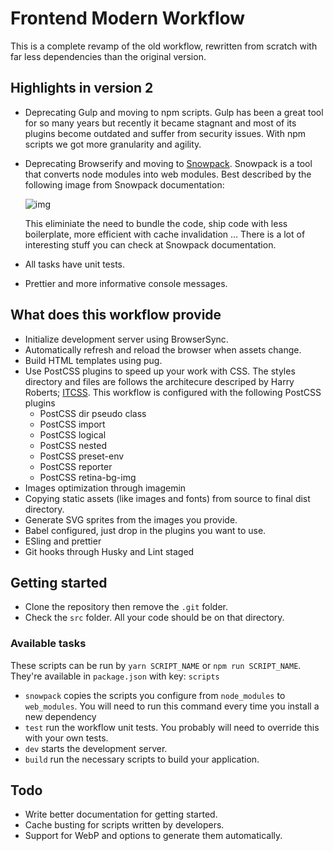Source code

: # Frontend Modern Workflow

This is a complete revamp of the old workflow, rewritten from scratch with far less dependencies than the original version.

## Highlights in version 2

* Deprecating Gulp and moving to npm scripts. Gulp has been a great tool for so many years but recently it became stagnant and most of its plugins become outdated and suffer from security issues. With npm scripts we got more granularity and agility.

* Deprecating Browserify and moving to [Snowpack](https://www.snowpack.dev/). Snowpack is a tool that converts node modules into web modules. Best described by the following image from Snowpack documentation:

    ![img](https://www.snowpack.dev/img/how-does-it-work.jpg)

    This eliminiate the need to bundle the code, ship code with less boilerplate, more efficient with cache invalidation ... There is a lot of interesting stuff you can check at Snowpack documentation.

* All tasks have unit tests.

* Prettier and more informative console messages.

## What does this workflow provide

* Initialize development server using BrowserSync.
* Automatically refresh and reload the browser when assets change.
* Build HTML templates using pug.
* Use PostCSS plugins to speed up your work with CSS. The styles directory and files are follows the architecure descriped by Harry Roberts; [ITCSS](https://itcss.io/). This workflow is configured with the following PostCSS plugins
  * PostCSS dir pseudo class
  * PostCSS import
  * PostCSS logical
  * PostCSS nested
  * PostCSS preset-env
  * PostCSS reporter
  * PostCSS retina-bg-img
* Images optimization through imagemin
* Copying static assets (like images and fonts) from source to final dist directory.
* Generate SVG sprites from the images you provide.
* Babel configured, just drop in the plugins you want to use.
* ESling and prettier
* Git hooks through Husky and Lint staged

## Getting started

* Clone the repository then remove the `.git` folder.
* Check the `src` folder. All your code should be on that directory.

### Available tasks

These scripts can be run by `yarn SCRIPT_NAME` or `npm run SCRIPT_NAME`. They're available in `package.json` with key: `scripts`

* `snowpack` copies the scripts you configure from `node_modules` to `web_modules`. You will need to run this command every time you install a new dependency
* `test` run the workflow unit tests. You probably will need to override this with your own tests.
* `dev` starts the development server.
* `build` run the necessary scripts to build your application.

## Todo

* Write better documentation for getting started.
* Cache busting for scripts written by developers.
* Support for WebP and options to generate them automatically.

Activity |
Repeat the records above exactly, from the first line through the line that contains "Deprecating Browserify and", and leave out the pictures.

Exercise solution |
Source code

: # Frontend Modern Workflow

This is a complete revamp of the old workflow, rewritten from scratch with far less dependencies than the original version.

## Highlights in version 2

* Deprecating Gulp and moving to npm scripts. Gulp has been a great tool for so many years but recently it became stagnant and most of its plugins become outdated and suffer from security issues. With npm scripts we got more granularity and agility.

* Deprecating Browserify and moving to [Snowpack](https://www.snowpack.dev/). Snowpack is a tool that converts node modules into web modules. Best described by the following image from Snowpack documentation:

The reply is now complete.